* What this task involves:
Count the lines below in which "VLOOKUP" appears, then give that number by itself.

** Opening Exercise input block **

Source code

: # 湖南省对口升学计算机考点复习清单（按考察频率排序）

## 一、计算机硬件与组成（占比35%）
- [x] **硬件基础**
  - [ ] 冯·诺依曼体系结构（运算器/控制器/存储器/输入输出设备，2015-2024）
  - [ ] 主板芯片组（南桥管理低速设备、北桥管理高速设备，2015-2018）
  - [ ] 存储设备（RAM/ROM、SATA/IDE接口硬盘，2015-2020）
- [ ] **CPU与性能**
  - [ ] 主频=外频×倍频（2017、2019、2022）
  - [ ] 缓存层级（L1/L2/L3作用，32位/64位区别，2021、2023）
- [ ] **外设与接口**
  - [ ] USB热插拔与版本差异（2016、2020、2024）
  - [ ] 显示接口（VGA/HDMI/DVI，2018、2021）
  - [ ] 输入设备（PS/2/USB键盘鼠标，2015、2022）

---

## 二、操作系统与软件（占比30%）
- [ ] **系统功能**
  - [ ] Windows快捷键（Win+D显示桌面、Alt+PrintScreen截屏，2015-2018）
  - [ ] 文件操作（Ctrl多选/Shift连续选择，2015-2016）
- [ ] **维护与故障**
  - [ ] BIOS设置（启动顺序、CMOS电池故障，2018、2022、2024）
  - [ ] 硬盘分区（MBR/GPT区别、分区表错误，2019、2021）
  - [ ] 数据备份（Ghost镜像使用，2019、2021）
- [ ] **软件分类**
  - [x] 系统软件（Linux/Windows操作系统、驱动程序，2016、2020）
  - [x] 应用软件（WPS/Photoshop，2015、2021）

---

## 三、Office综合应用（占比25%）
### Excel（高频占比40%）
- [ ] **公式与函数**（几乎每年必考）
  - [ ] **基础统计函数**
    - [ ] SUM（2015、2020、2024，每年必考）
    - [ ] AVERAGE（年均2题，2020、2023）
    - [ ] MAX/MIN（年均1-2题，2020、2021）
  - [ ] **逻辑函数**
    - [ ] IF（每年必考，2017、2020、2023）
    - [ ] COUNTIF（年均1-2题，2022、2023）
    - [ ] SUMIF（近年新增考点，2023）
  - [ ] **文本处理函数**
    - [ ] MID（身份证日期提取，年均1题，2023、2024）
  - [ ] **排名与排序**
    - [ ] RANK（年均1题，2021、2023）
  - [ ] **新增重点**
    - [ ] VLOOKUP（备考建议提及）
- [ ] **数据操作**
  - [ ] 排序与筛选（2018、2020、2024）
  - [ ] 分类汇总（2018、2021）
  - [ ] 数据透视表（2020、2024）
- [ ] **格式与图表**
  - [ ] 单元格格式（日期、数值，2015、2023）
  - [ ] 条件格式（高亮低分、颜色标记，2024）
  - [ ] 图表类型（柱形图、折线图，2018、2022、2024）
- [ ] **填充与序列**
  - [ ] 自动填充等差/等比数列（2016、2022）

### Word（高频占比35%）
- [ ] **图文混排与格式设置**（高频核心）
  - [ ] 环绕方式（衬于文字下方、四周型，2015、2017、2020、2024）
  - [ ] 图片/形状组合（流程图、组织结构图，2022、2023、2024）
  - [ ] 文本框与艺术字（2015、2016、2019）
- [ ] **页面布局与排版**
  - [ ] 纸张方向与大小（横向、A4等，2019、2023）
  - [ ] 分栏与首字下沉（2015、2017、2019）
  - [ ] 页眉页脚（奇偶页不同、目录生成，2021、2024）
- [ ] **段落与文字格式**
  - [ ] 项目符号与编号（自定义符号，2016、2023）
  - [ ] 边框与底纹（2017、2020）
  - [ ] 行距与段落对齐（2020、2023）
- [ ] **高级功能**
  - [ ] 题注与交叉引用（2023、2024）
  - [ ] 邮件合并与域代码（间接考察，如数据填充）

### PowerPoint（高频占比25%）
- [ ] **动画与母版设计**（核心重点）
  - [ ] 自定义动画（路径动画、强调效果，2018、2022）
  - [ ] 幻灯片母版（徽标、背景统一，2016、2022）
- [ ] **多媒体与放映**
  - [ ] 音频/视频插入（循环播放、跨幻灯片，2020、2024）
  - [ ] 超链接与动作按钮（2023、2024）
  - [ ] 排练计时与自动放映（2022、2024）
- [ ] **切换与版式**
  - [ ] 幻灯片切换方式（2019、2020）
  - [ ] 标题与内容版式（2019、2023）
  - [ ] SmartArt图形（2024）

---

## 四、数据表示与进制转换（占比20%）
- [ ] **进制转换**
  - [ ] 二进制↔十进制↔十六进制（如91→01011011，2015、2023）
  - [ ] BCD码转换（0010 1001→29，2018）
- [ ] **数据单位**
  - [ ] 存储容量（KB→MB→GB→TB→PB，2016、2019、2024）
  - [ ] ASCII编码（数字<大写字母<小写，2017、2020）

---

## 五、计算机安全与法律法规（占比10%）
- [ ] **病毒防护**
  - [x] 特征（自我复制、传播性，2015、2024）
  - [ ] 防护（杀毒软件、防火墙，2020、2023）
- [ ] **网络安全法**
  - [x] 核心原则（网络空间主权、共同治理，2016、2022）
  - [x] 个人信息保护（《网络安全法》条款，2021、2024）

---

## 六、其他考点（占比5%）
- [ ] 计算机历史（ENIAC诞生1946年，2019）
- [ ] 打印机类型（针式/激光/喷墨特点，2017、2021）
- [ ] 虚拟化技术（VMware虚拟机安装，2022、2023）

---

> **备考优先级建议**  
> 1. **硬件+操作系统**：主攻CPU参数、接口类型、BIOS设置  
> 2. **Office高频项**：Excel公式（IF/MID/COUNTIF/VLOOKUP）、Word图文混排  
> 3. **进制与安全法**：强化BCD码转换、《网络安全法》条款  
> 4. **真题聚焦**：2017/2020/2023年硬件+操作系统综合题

** Closing Exercise input block **

* Reply:
2